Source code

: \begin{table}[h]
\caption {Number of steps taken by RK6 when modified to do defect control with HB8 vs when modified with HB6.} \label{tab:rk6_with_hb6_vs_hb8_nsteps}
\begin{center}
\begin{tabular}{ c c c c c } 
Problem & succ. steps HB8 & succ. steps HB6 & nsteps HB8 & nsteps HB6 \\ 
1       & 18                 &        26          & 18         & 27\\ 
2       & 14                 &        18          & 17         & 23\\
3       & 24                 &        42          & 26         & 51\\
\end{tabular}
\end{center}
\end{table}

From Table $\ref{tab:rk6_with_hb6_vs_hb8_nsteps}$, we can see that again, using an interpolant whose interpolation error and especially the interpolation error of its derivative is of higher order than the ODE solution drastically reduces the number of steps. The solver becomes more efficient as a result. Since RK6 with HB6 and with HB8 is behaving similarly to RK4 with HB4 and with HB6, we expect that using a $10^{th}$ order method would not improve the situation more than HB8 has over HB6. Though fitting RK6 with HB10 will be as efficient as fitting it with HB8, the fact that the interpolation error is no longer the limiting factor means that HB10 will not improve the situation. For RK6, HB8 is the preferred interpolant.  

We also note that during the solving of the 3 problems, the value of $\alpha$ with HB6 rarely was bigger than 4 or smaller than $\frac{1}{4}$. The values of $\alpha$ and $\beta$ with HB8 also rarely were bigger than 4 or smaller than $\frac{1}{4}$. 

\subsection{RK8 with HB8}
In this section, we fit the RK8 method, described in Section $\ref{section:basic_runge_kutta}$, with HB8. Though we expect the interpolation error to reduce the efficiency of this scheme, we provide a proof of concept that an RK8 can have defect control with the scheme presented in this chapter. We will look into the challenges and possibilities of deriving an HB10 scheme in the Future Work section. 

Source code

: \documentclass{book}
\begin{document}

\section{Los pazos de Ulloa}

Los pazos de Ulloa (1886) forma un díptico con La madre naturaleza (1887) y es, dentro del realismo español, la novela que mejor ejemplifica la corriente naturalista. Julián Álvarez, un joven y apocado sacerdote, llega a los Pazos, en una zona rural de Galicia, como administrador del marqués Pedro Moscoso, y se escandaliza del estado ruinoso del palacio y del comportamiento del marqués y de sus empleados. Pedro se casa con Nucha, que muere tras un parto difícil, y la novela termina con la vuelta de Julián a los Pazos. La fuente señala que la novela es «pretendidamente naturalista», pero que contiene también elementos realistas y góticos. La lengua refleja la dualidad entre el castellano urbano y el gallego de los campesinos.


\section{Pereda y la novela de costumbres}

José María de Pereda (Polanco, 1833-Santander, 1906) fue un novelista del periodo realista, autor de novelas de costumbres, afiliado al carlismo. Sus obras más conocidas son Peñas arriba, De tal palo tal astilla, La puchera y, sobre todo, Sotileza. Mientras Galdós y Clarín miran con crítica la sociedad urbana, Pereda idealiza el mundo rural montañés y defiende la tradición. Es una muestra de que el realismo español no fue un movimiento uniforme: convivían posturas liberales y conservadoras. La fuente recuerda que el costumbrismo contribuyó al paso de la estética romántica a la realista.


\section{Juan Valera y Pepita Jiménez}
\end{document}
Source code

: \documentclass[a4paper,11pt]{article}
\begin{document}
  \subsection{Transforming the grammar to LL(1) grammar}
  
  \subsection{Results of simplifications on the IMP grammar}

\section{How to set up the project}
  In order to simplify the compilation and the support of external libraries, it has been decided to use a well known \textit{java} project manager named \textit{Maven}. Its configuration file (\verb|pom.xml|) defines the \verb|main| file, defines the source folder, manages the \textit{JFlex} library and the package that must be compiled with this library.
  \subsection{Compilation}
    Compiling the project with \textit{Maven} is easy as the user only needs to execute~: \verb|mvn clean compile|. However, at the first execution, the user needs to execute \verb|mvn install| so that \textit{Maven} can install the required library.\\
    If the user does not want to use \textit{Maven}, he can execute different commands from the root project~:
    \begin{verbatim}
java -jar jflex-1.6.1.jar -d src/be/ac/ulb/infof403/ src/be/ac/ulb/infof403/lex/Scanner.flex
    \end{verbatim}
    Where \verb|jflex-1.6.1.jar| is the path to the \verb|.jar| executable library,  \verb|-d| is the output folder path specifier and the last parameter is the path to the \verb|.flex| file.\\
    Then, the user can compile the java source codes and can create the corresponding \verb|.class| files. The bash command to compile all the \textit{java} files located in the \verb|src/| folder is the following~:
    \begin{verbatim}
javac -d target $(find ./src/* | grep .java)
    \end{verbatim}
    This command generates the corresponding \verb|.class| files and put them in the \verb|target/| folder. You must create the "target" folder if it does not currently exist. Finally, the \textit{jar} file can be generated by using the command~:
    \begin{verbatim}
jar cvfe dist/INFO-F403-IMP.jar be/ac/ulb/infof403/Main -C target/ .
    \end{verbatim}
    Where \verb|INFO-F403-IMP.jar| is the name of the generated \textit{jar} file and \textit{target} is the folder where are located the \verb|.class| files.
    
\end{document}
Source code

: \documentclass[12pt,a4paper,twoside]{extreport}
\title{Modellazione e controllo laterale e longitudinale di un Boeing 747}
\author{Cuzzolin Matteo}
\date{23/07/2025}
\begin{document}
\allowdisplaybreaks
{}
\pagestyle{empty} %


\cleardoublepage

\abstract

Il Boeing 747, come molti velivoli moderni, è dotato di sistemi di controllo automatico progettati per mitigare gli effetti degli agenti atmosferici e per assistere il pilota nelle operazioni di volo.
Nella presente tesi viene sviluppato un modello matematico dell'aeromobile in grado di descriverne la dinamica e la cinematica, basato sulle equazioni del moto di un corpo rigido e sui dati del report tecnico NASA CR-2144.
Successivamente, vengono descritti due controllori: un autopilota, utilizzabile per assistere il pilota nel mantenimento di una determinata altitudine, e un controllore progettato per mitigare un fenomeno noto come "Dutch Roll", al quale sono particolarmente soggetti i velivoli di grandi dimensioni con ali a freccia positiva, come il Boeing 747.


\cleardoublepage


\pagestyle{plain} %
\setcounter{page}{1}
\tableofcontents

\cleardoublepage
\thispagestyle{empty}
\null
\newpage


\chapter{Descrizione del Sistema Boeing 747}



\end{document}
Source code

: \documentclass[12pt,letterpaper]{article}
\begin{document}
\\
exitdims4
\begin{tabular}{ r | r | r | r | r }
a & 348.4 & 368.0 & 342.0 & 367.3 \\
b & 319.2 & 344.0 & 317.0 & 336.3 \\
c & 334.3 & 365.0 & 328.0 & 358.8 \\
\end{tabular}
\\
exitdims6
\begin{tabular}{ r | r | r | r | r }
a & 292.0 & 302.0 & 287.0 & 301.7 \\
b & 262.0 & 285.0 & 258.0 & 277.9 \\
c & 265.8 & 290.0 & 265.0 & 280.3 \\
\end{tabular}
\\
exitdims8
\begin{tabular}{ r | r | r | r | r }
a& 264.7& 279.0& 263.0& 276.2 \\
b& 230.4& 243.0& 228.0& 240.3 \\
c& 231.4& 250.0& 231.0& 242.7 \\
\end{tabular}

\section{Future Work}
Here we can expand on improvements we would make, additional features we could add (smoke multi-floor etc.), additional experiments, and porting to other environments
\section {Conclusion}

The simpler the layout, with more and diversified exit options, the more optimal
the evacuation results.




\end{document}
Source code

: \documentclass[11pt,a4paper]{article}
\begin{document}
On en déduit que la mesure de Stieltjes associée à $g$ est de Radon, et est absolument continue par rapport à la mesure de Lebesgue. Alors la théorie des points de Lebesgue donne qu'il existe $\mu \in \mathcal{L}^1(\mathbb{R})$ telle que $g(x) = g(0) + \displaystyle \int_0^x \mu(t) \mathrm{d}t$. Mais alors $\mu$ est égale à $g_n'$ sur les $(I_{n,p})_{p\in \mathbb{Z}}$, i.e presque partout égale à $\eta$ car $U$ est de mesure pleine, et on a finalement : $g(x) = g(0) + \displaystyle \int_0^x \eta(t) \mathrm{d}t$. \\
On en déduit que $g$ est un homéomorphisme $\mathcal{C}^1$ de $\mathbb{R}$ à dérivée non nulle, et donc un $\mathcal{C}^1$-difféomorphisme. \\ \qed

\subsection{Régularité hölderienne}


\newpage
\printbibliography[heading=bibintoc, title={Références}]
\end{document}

# Work task:
Above are the records; from them, give again exactly the lines from the one containing "b & 319.2 & 344.0 & 317.0 & 336.3 \\" to the one containing "The simpler the", both lines included, and nothing more.

# Written solution:
b & 319.2 & 344.0 & 317.0 & 336.3 \\
c & 334.3 & 365.0 & 328.0 & 358.8 \\
\end{tabular}
\\
exitdims6
\begin{tabular}{ r | r | r | r | r }
a & 292.0 & 302.0 & 287.0 & 301.7 \\
b & 262.0 & 285.0 & 258.0 & 277.9 \\
c & 265.8 & 290.0 & 265.0 & 280.3 \\
\end{tabular}
\\
exitdims8
\begin{tabular}{ r | r | r | r | r }
a& 264.7& 279.0& 263.0& 276.2 \\
b& 230.4& 243.0& 228.0& 240.3 \\
c& 231.4& 250.0& 231.0& 242.7 \\
\end{tabular}

\section{Future Work}
Here we can expand on improvements we would make, additional features we could add (smoke multi-floor etc.), additional experiments, and porting to other environments
\section {Conclusion}

The simpler the layout, with more and diversified exit options, the more optimal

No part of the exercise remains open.